[PROBLEM DESCRIPTION] Where a line of the material includes the string "challenges", copy that line.

[SOURCE DATA]
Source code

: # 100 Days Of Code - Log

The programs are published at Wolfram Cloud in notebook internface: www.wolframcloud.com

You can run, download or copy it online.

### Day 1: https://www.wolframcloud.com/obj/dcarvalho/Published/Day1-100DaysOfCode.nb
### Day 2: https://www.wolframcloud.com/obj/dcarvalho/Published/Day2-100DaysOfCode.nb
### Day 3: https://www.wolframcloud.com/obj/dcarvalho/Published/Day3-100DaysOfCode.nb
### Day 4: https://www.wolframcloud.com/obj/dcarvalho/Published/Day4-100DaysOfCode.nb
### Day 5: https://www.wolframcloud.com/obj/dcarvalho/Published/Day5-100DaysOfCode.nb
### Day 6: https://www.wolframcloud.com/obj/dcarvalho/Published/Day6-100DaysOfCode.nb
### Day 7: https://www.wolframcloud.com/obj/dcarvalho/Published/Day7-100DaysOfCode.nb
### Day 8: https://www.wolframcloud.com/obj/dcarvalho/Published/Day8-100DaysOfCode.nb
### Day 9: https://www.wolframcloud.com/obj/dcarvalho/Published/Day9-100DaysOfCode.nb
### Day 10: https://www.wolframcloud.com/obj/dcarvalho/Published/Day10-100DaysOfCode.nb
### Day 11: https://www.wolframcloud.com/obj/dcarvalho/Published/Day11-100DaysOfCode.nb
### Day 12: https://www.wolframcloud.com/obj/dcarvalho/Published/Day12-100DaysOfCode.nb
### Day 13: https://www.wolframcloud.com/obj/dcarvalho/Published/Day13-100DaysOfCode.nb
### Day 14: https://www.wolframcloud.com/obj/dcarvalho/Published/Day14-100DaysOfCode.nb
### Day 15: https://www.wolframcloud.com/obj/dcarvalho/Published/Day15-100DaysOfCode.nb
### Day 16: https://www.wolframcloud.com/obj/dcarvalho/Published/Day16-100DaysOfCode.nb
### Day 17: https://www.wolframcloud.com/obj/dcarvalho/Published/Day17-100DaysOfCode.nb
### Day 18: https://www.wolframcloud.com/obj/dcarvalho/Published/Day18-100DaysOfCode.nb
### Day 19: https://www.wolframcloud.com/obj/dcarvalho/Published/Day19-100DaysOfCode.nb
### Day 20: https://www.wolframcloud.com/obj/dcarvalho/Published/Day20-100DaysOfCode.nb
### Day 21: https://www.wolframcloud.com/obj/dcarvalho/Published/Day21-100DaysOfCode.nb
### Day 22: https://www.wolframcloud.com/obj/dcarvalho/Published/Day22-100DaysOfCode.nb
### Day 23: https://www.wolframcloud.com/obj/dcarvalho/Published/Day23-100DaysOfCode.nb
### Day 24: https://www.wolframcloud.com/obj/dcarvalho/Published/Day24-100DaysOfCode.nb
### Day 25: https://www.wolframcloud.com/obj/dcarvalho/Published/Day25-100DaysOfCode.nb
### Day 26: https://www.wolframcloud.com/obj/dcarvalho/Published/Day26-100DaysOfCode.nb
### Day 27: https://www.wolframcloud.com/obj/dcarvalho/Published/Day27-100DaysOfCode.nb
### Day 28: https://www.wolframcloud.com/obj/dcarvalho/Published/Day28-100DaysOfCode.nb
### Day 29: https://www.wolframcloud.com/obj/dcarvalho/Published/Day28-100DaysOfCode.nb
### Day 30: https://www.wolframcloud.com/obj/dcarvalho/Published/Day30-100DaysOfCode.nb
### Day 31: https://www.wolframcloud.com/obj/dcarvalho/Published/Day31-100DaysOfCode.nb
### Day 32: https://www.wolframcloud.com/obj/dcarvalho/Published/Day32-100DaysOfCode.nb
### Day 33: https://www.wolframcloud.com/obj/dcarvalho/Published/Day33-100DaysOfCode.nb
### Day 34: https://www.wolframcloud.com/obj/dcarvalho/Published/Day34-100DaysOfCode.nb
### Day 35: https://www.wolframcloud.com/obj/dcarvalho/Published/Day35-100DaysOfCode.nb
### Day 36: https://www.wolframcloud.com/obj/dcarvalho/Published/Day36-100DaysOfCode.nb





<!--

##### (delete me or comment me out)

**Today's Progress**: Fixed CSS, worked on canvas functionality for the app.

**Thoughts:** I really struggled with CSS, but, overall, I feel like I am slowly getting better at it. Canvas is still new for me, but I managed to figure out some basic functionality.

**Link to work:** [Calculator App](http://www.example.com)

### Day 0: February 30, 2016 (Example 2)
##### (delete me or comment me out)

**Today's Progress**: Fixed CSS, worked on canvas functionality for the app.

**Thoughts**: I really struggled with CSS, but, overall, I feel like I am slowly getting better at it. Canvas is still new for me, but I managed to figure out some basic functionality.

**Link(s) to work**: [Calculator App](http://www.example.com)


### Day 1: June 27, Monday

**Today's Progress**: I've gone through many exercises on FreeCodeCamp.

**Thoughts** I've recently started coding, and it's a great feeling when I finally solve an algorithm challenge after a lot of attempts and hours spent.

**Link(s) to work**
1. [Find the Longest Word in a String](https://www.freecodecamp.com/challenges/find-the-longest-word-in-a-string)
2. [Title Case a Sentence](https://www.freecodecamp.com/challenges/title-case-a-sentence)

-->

[SOLUTION TO THE PROBLEM]
1. [Find the Longest Word in a String](https://www.freecodecamp.com/challenges/find-the-longest-word-in-a-string)
2. [Title Case a Sentence](https://www.freecodecamp.com/challenges/title-case-a-sentence)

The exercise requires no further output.